Der Lebenszyklus der Mode und seine Herausforderungen

Liebe Leserinnen und Leser,

täglich stehen viele vor der Herausforderung: Was ziehe ich an? Kleidung ist mehr als ein Gebrauchsgegenstand, sie spiegelt Identität, Individualität oder Zugehörigkeit zu einem Kollektiv wider. Kleider machen Leute, das war schon immer so, und ebenso waren es schon immer Leute, die Kleider machten. Aktuell gilt dies mehr denn je, denn der Textilmarkt boomt. Die Branche wächst beständig. Immer neue Trends und die Verfügbarkeit von billigen Kunststofffasern heizen das Wachstum an. Sehr zum Leidwesen von Mensch und Umwelt. Denn die Produktion von Textilien geht mit schweren Menschenrechtsverletzungen und enormen Umweltbelastungen einher und das in nahezu jeder Stufe der Wertschöpfungskette.
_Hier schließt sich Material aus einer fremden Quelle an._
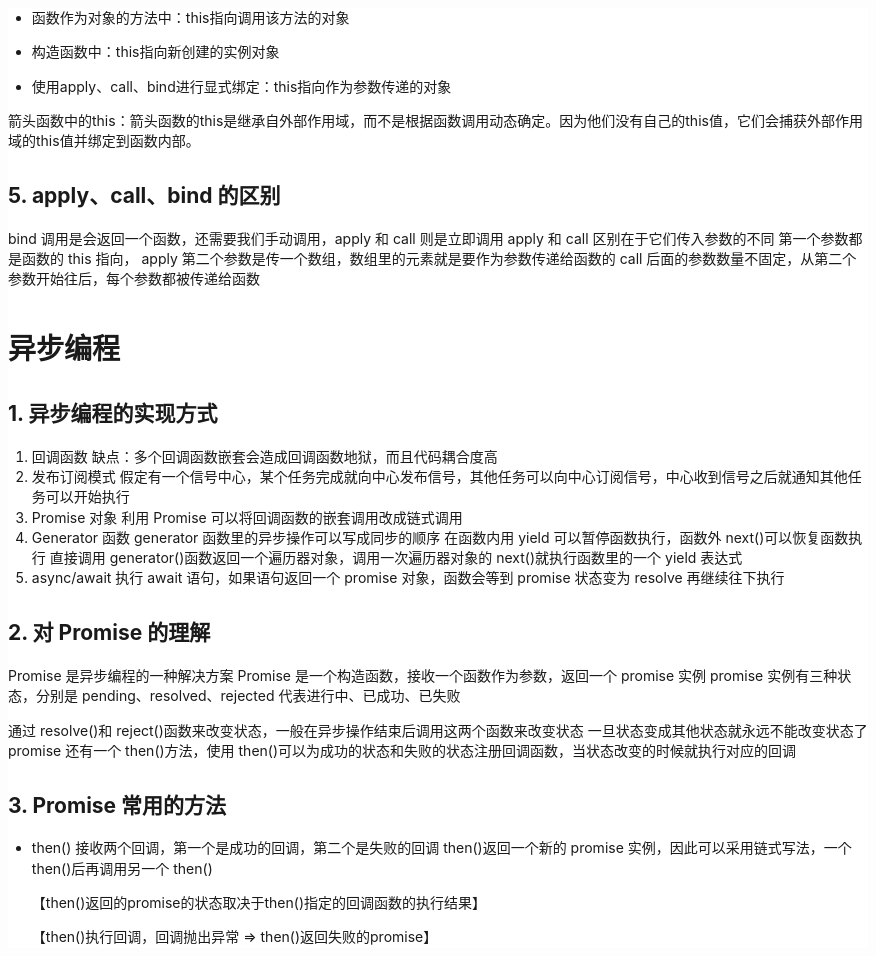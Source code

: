 - 函数作为对象的方法中：this指向调用该方法的对象

- 构造函数中：this指向新创建的实例对象

- 使用apply、call、bind进行显式绑定：this指向作为参数传递的对象

箭头函数中的this：箭头函数的this是继承自外部作用域，而不是根据函数调用动态确定。因为他们没有自己的this值，它们会捕获外部作用域的this值并绑定到函数内部。

## 5. apply、call、bind 的区别

bind 调用是会返回一个函数，还需要我们手动调用，apply 和 call 则是立即调用
apply 和 call 区别在于它们传入参数的不同
第一个参数都是函数的 this 指向，
apply 第二个参数是传一个数组，数组里的元素就是要作为参数传递给函数的
call 后面的参数数量不固定，从第二个参数开始往后，每个参数都被传递给函数

# 异步编程

## 1. 异步编程的实现方式

1. 回调函数
   缺点：多个回调函数嵌套会造成回调函数地狱，而且代码耦合度高
2. 发布订阅模式
   假定有一个信号中心，某个任务完成就向中心发布信号，其他任务可以向中心订阅信号，中心收到信号之后就通知其他任务可以开始执行
3. Promise 对象
   利用 Promise 可以将回调函数的嵌套调用改成链式调用
4. Generator 函数
   generator 函数里的异步操作可以写成同步的顺序
   在函数内用 yield 可以暂停函数执行，函数外 next()可以恢复函数执行
   直接调用 generator()函数返回一个遍历器对象，调用一次遍历器对象的 next()就执行函数里的一个 yield 表达式
5. async/await
   执行 await 语句，如果语句返回一个 promise 对象，函数会等到 promise 状态变为 resolve 再继续往下执行

## 2. 对 Promise 的理解

Promise 是异步编程的一种解决方案
Promise 是一个构造函数，接收一个函数作为参数，返回一个 promise 实例
promise 实例有三种状态，分别是 pending、resolved、rejected 代表进行中、已成功、已失败

通过 resolve()和 reject()函数来改变状态，一般在异步操作结束后调用这两个函数来改变状态
一旦状态变成其他状态就永远不能改变状态了
promise 还有一个 then()方法，使用 then()可以为成功的状态和失败的状态注册回调函数，当状态改变的时候就执行对应的回调

## 3. Promise 常用的方法

- then()
  接收两个回调，第一个是成功的回调，第二个是失败的回调
  then()返回一个新的 promise 实例，因此可以采用链式写法，一个 then()后再调用另一个 then()
  
  【then()返回的promise的状态取决于then()指定的回调函数的执行结果】
  
  【then()执行回调，回调抛出异常 => then()返回失败的promise】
Die Textilindustrie gilt als Schlüsselindustrie zur Industrialisierung in einem Land – immerhin war sie eine der ersten großen Industrien im entstehenden Kapitalismus des 19. Jahrhunderts. Heute ist sie in Ländern wie Indien, China, Bangladesch, Türkei oder Vietnam ein Treiber für die Wirtschaft und Entwicklung. Die Arbeiter:innen bekommen davon wenig zu spüren, da die Löhne in der Regel nicht zum Leben reichen.

Um die Textilindustrie nachhaltiger zu gestalten, liegt das Handwerkszeug bereit: Lieferkettengesetze und unternehmerische Sorgfaltspflichten auf deutscher und europäischer Ebene verpflichten Unternehmen dazu, Arbeitsrechte und Umweltschutz entlang der Lieferkette zu gewährleisten. Die Ausrede von hiesigen Unternehmen, dass die Verantwortung bei den produzierenden Unternehmen läge, wird somit ausgehebelt. Die entsprechenden gesetzlichen Rahmenbedingungen haben bereits Wirkung gezeigt: Die Produktionsbedingungen in den Ländern verbessern sich.

Neben den arbeitsrechtlichen Aspekten und Standards, die konsequent gestärkt werden müssen, braucht es auch ein Engagement der EU und ihrer Mitgliedstaaten in eher umweltpolitischen internationalen Abkommen, die andere problematische Aspekte der Textilproduktion adressieren. Über das derzeit verhandelte internationale Plastikabkommen können die massive Zunahme von synthetischen Fasern angegangen und viele giftige Chemikalien, die bei der Produktion zum Einsatz kommen, reguliert werden. Darüber hinaus bietet auch das Globale Rahmenwerk über Chemikalien einen Ansatzpunkt, den Einsatz von umwelt- und gesundheitsschädlichen Chemikalien zu reduzieren. Wenn die bestehende Basel-Konvention, deren Ziel es ist, den Handel mit gefährlichen Abfällen zu minimieren, auf Textilabfälle ausgedehnt werden würde, könnte sich auch der Export von Textilmüll in den Globalen Süden reduzieren. Es gibt also viel Handwerkszeug, aber es mangelt an einer ambitionierten Umsetzung.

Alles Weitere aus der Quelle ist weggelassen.